Coda File System

Re: Coda and RPM/tar/lchown()

From: Patrick Walsh <pwalsh_at_esoft.com>
Date: Wed, 27 Apr 2005 16:51:39 -0600
	Thanks for responding so quickly.  This is interesting stuff.

> I think Coda doesn't allow someone to change the owner/group id of a
> file if the user doesn't have admin rights from the directory ACL. NOt
> sure though, and since Coda ultimately relies on the ACL based
> permissions it doesn't matter all that much.

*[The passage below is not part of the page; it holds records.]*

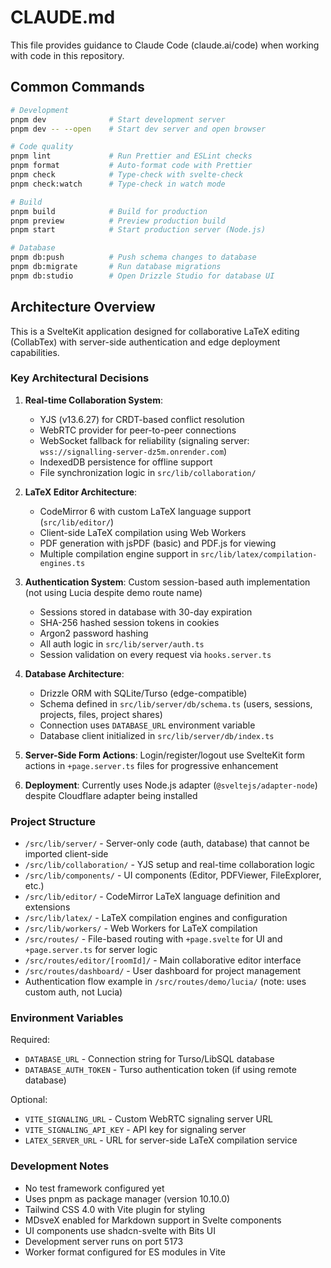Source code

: # CLAUDE.md

This file provides guidance to Claude Code (claude.ai/code) when working with code in this repository.

## Common Commands

```bash
# Development
pnpm dev              # Start development server
pnpm dev -- --open    # Start dev server and open browser

# Code quality
pnpm lint             # Run Prettier and ESLint checks
pnpm format           # Auto-format code with Prettier
pnpm check            # Type-check with svelte-check
pnpm check:watch      # Type-check in watch mode

# Build
pnpm build            # Build for production
pnpm preview          # Preview production build
pnpm start            # Start production server (Node.js)

# Database
pnpm db:push          # Push schema changes to database
pnpm db:migrate       # Run database migrations
pnpm db:studio        # Open Drizzle Studio for database UI
```

## Architecture Overview

This is a SvelteKit application designed for collaborative LaTeX editing (CollabTex) with server-side authentication and edge deployment capabilities.

### Key Architectural Decisions

1. **Real-time Collaboration System**:
   - YJS (v13.6.27) for CRDT-based conflict resolution
   - WebRTC provider for peer-to-peer connections
   - WebSocket fallback for reliability (signaling server: `wss://signalling-server-dz5m.onrender.com`)
   - IndexedDB persistence for offline support
   - File synchronization logic in `src/lib/collaboration/`

2. **LaTeX Editor Architecture**:
   - CodeMirror 6 with custom LaTeX language support (`src/lib/editor/`)
   - Client-side LaTeX compilation using Web Workers
   - PDF generation with jsPDF (basic) and PDF.js for viewing
   - Multiple compilation engine support in `src/lib/latex/compilation-engines.ts`

3. **Authentication System**: Custom session-based auth implementation (not using Lucia despite demo route name)
   - Sessions stored in database with 30-day expiration
   - SHA-256 hashed session tokens in cookies
   - Argon2 password hashing
   - All auth logic in `src/lib/server/auth.ts`
   - Session validation on every request via `hooks.server.ts`

4. **Database Architecture**:
   - Drizzle ORM with SQLite/Turso (edge-compatible)
   - Schema defined in `src/lib/server/db/schema.ts` (users, sessions, projects, files, project shares)
   - Connection uses `DATABASE_URL` environment variable
   - Database client initialized in `src/lib/server/db/index.ts`

5. **Server-Side Form Actions**: Login/register/logout use SvelteKit form actions in `+page.server.ts` files for progressive enhancement

6. **Deployment**: Currently uses Node.js adapter (`@sveltejs/adapter-node`) despite Cloudflare adapter being installed

### Project Structure

- `/src/lib/server/` - Server-only code (auth, database) that cannot be imported client-side
- `/src/lib/collaboration/` - YJS setup and real-time collaboration logic
- `/src/lib/components/` - UI components (Editor, PDFViewer, FileExplorer, etc.)
- `/src/lib/editor/` - CodeMirror LaTeX language definition and extensions
- `/src/lib/latex/` - LaTeX compilation engines and configuration
- `/src/lib/workers/` - Web Workers for LaTeX compilation
- `/src/routes/` - File-based routing with `+page.svelte` for UI and `+page.server.ts` for server logic
- `/src/routes/editor/[roomId]/` - Main collaborative editor interface
- `/src/routes/dashboard/` - User dashboard for project management
- Authentication flow example in `/src/routes/demo/lucia/` (note: uses custom auth, not Lucia)

### Environment Variables

Required:
- `DATABASE_URL` - Connection string for Turso/LibSQL database
- `DATABASE_AUTH_TOKEN` - Turso authentication token (if using remote database)

Optional:
- `VITE_SIGNALING_URL` - Custom WebRTC signaling server URL
- `VITE_SIGNALING_API_KEY` - API key for signaling server
- `LATEX_SERVER_URL` - URL for server-side LaTeX compilation service

### Development Notes

- No test framework configured yet
- Uses pnpm as package manager (version 10.10.0)
- Tailwind CSS 4.0 with Vite plugin for styling
- MDsveX enabled for Markdown support in Svelte components
- UI components use shadcn-svelte with Bits UI
- Development server runs on port 5173
- Worker format configured for ES modules in Vite
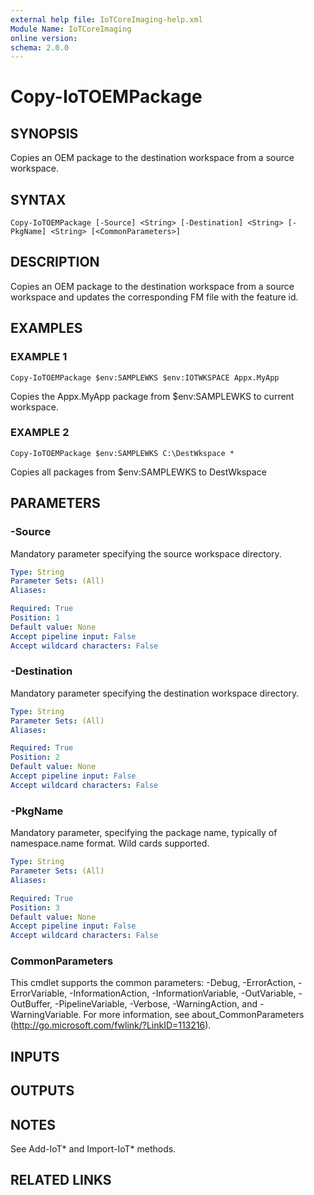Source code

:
 ```yaml
---
external help file: IoTCoreImaging-help.xml
Module Name: IoTCoreImaging
online version:
schema: 2.0.0
---
```


# Copy-IoTOEMPackage

## SYNOPSIS
Copies an OEM package to the destination workspace from a source workspace.

## SYNTAX

```
Copy-IoTOEMPackage [-Source] <String> [-Destination] <String> [-PkgName] <String> [<CommonParameters>]
```

## DESCRIPTION
Copies an OEM package to the destination workspace from a source workspace and updates the corresponding FM file with the feature id.

## EXAMPLES

### EXAMPLE 1
```
Copy-IoTOEMPackage $env:SAMPLEWKS $env:IOTWKSPACE Appx.MyApp
```

Copies the Appx.MyApp package from $env:SAMPLEWKS to current workspace.

### EXAMPLE 2
```
Copy-IoTOEMPackage $env:SAMPLEWKS C:\DestWkspace *
```

Copies all packages from $env:SAMPLEWKS to DestWkspace

## PARAMETERS

### -Source
Mandatory parameter specifying the source workspace directory.

```yaml
Type: String
Parameter Sets: (All)
Aliases:

Required: True
Position: 1
Default value: None
Accept pipeline input: False
Accept wildcard characters: False
```

### -Destination
Mandatory parameter specifying the destination workspace directory.

```yaml
Type: String
Parameter Sets: (All)
Aliases:

Required: True
Position: 2
Default value: None
Accept pipeline input: False
Accept wildcard characters: False
```

### -PkgName
Mandatory parameter, specifying the package name, typically of namespace.name format.
Wild cards supported.

```yaml
Type: String
Parameter Sets: (All)
Aliases:

Required: True
Position: 3
Default value: None
Accept pipeline input: False
Accept wildcard characters: False
```

### CommonParameters
This cmdlet supports the common parameters: -Debug, -ErrorAction, -ErrorVariable, -InformationAction, -InformationVariable, -OutVariable, -OutBuffer, -PipelineVariable, -Verbose, -WarningAction, and -WarningVariable. For more information, see about_CommonParameters (http://go.microsoft.com/fwlink/?LinkID=113216).

## INPUTS

## OUTPUTS

## NOTES
See Add-IoT* and Import-IoT* methods.

## RELATED LINKS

	It doesn't matter, but rpm fails.  Turns out that it's failing when
trying to change the owner of a symlink.  It can be reproduced by doing
a `chown -h newuser symlinkfile`.  I'm sure we can workaround it, but I
think it's a coda bug.  An strace shows the failure happens in the
lchown() system call.  The chown() system calls seem to work fine.

> Correct, in connect mode the we don't return back to the application
> until the file is stored on all replicas. So if you're using 2 replicas
> it will end up transferring twice the amount of data. On top of that,
> the Coda server will force all the changes do disk (and probably even
> flush/truncate the RVM) before it returns to the client. In addition,
> the client probably performs at least 4 operations for every file,
> (create, store, chown, chmod, possibly utimes) and there is no
> coalescing every operation becomes a separate RVM transaction, along
> with a bunch of RVM flushing/truncating/fsyncing.

	Yuck.

> type of reintegration conflict. So write-disconnected is not really the
> best solution especially for new users that are just taking their first
> steps with Coda.

	Yeah, I'd like to avoid conflicts completely if possible.  The speed
issue is really only a problem when unpacking tars and rpms and such.
During normal operations it won't matter much.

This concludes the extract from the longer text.